Censurar ou não censurar livros infantis? Não será melhor antes discutir como se formam os estereótipos?
A questão da censura aos livros tem sido objeto de recente polémica. Grita-se aos quatros ventos que o lápis azul do tempo do fascismo regressou, que estão a dar cabo da liberdade do criador, a anular a sua voz, que tem de enquadrar a escrita no seu momento histórico, etc.
Em relação à ficção para adultos, esta possibilidade será porventura ridícula. Os bons autores procuram a sua voz individual para tocar no que é intrinsecamente humano e intemporal e a maldade e o preconceito fazem parte da natureza humana. No entanto, já nos anos quarenta se alterou o título de um livro de Agatha Christie de Ten Little Niggers para And then there were none, e não me parece que, por isso, tenha vindo grande mal ao mundo.
Quanto aos livros para miudagem, o debate talvez mereça uma reflexão mais aturada do que apenas gritar de um lado ou do outro da barricada.
Vários estudos empíricos demonstraram que a empatia, a identidade étnica, e os estereótipos se formam em idades precoces. Apesar de poderosos determinantes de comportamentos, a ação dos estereótipos e dos juízos preconceituosos é muitas vezes inconsciente. Os dados científicos apontam para a existência de um processamento cognitivo automático que está na base na categorização de pessoas de forma enviesada. Este tipo de associações automáticas pode encontrar-se mesmo em indivíduos que não partilham ou até repudiam o conteúdo de determinados preconceitos. Ou seja, o enviesamento do preconceito é uma espécie de "nhanha" que se infiltra no processamento da informação em contextos e situações específicas, mesmo em pessoas que se dizem contra o racismo, contra a misoginia, etc. E este processamento implícito e enviesado conduz a um perpetuamento da discriminação.
É curioso, também, verificar como os cientistas de computação dão conta de como enviesamentos de género ou raça contaminam os algoritmos de algumas aplicações de Inteligência Artificial, o que pode funcionar como um indicador de quão disseminados estão estes juízes preconceituosos. Portanto, se queremos mudar de facto a sociedade devemos usar todos os meios possíveis para combater as várias formas de discriminação, porque esta parece entranhar-se no pensamento como as nódoas difíceis.
Em sentido contrário, a literatura infantil, ou certo tipo de literatura infantil, pode ser um poderoso instrumento de combate aos estereótipos.
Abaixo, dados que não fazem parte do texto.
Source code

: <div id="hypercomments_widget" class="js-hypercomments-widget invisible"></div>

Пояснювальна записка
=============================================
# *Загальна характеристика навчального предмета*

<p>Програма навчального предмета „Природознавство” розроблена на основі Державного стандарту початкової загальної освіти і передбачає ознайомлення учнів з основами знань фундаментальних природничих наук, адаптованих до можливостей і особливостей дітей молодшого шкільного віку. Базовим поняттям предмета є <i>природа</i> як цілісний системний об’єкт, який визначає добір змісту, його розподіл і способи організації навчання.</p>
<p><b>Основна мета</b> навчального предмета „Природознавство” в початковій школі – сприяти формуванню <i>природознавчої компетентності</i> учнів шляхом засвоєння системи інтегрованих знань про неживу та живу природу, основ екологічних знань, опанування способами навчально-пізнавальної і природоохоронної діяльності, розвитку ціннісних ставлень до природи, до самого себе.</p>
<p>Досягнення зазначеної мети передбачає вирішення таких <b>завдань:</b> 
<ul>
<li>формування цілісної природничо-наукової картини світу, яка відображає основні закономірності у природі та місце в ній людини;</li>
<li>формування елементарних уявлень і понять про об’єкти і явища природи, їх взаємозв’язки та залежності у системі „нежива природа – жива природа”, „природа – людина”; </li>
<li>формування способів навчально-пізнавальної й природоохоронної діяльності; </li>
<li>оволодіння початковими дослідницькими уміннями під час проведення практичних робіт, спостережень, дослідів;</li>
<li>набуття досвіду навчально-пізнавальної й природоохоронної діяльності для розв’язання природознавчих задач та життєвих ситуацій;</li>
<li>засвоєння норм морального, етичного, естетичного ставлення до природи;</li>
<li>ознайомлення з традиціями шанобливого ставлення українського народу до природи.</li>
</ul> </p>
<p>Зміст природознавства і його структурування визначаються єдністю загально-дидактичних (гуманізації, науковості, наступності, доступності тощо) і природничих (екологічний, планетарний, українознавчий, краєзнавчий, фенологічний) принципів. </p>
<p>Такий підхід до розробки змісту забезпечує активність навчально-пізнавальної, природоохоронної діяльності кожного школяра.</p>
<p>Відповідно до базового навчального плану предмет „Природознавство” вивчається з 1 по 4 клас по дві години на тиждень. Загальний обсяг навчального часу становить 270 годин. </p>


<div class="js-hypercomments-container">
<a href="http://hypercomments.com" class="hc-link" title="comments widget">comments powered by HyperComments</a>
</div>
Existe uma quantidade significativa de estudos que sugerem que a introdução de temas de diversidade e inclusão em histórias infantis conseguem reduzir enviesamentos provocados pela sistemática exposição a estereótipos. Por outro lado, a leitura conduz as crianças a integrar o pensamento sobre os outros na própria cognição e experienciar os seus sentimentos e estados de espírito (e, isso é empatia!) e nesse sentido pode ajudar a reduzir os preconceitos. O desenvolvimento da empatia através da leitura da literatura infantil constitui outra maneira através da qual se pode diminuir os juízos preconceituosos, na medida em que os preconceitos resultam em parte da ausência de empatia.
Recordo-me na minha infância ter lido num livro dos Sete esta expressão "pretinho por fora e branquinho por dentro". Queremos mesmo continuar a ler às nossas crianças este tipo de expressões? Lemos e a seguir fazemos um enquadramento histórico da época em que se utilizavam estes termos?
A ciência tem evidenciado como são adquiridos os preconceitos e, sem exageros, talvez devêssemos integrar esses conhecimentos quando olhamos para a literatura infantil. Quando diminuímos a quantidade de sal no fabrico de pão alentejano porque sabemos que o sal faz mal estaremos a censurar o pão alentejano?